Correlation of the taxonomic (ASVs) and functional communities with macrofaunal communities and physico-chemical data were explored with Protest analyses. While the taxonomic profile did not significantly correlate with the macrofauna, all functional communities were strongly and significantly correlated (r ≥ 0.68), with the strongest associations with Paprica, Tax4Fun2 and metagenomics data (Table 2). Conversely, only the EC-based datasets (Paprica and Humann2 EC) were significantly associated with the physico-chemical data (r ≥ 0.96, p.value ≤ 0.048), although correlations were relatively strong with all molecular datasets (r ≥ 0.5; Table 2).

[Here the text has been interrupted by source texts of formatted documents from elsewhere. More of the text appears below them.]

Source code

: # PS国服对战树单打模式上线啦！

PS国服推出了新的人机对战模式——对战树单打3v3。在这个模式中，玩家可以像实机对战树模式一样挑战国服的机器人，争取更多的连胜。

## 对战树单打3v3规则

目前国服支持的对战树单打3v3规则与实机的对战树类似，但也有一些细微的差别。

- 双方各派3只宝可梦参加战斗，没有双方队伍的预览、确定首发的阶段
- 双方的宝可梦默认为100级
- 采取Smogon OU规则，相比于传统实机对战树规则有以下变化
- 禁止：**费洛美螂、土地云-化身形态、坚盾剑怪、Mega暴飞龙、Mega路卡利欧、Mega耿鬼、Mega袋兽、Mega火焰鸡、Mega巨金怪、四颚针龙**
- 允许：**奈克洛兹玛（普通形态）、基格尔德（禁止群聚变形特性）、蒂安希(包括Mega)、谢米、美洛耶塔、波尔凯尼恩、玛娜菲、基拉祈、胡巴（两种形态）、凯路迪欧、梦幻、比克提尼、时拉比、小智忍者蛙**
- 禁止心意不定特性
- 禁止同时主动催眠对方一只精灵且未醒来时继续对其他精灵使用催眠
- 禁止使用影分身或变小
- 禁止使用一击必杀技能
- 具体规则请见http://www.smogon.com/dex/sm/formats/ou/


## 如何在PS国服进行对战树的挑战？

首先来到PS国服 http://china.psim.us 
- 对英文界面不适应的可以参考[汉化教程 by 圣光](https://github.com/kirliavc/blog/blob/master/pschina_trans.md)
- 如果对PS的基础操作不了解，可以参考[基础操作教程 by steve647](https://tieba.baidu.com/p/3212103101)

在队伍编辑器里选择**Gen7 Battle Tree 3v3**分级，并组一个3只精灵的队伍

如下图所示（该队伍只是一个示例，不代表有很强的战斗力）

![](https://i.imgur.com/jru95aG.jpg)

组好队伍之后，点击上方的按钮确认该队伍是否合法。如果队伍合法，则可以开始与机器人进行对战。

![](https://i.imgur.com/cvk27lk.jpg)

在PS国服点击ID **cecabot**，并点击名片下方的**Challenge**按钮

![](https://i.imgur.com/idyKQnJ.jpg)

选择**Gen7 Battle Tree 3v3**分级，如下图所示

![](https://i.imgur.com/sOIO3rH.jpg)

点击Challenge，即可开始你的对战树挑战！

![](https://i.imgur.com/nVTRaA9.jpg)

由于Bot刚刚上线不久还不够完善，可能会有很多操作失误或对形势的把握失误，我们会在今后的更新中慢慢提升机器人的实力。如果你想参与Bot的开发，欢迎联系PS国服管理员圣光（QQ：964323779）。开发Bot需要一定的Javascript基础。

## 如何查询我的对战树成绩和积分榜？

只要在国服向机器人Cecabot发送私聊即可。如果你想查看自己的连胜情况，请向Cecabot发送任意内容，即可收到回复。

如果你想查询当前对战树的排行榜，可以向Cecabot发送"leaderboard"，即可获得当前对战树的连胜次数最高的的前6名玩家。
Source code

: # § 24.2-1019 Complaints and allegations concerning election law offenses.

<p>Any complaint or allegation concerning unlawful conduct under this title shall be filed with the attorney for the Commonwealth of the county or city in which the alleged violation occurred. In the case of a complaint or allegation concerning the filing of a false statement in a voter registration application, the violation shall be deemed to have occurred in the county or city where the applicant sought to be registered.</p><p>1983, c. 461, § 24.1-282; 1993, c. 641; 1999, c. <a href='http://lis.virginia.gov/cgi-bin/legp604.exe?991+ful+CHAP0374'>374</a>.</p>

Pathways of particular interest involved in the nitrogen and sulfur cycle were compared between pen and reference sites and between the metagenomics (Humann2) and 16S rRNA HSP-based data (Fig. 6). Only four out of the nine pathways investigated were found to be affected by fish farm activities within the metagenomics and Picrust2 datasets. These included nitrate-reduction (increased prevalence; +), allantoin-degradation (reduced prevalence; -), sulfur-oxidation (-) and glycosaminoglycan-degradation (+). In comparison, Paprica identified four additional pathways affected by fish farming including nitrogen-fixation (+), sulfur-reduction (-), sulfite and sulfide-reduction (-), and dimethylsulfide-degradation (+). All pathways found to be either positively or negatively affected by fish farm activities in the metagenomes were found to respond similarly in both Paprica and Picrust2 datasets. Since we expected sulfur related pathways of both metagenomics and 16S rRNA HSP-based data to be more strongly affected by fish farm activities, we also assessed functional groups determined by the Faprotax methodology (based on the taxonomic identification of the ASVs). Using Faprotax, functional groups more prominent near the pens included ureolysis, dark hydrogen oxidation, sulfite respiration and nitrogen fixation, while those more abundant at the reference sites included aerobic ammonia oxidation and oxygenic photoautotrophy (Fig. S4).